PROBLEM TO SOLVE: No pictures go into the copy. Write out every line below exactly.

(Dataset entries)
>>>

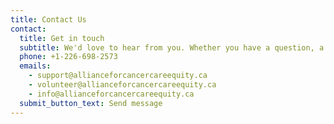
 ```yaml
---
title: Contact Us
contact:
  title: Get in touch
  subtitle: We'd love to hear from you. Whether you have a question, a suggestion, or you'd like to get involved, please don't hesitate to reach out.
  phone: +1-226-698-2573
  emails:
    - support@allianceforcancercareequity.ca
    - volunteer@allianceforcancercareequity.ca
    - info@allianceforcancercareequity.ca
  submit_button_text: Send message
---
```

<<<

RESULT OF THE TASK:
 ```yaml
---
title: Contact Us
contact:
  title: Get in touch
  subtitle: We'd love to hear from you. Whether you have a question, a suggestion, or you'd like to get involved, please don't hesitate to reach out.
  phone: +1-226-698-2573
  emails:
    - support@allianceforcancercareequity.ca
    - volunteer@allianceforcancercareequity.ca
    - info@allianceforcancercareequity.ca
  submit_button_text: Send message
---
```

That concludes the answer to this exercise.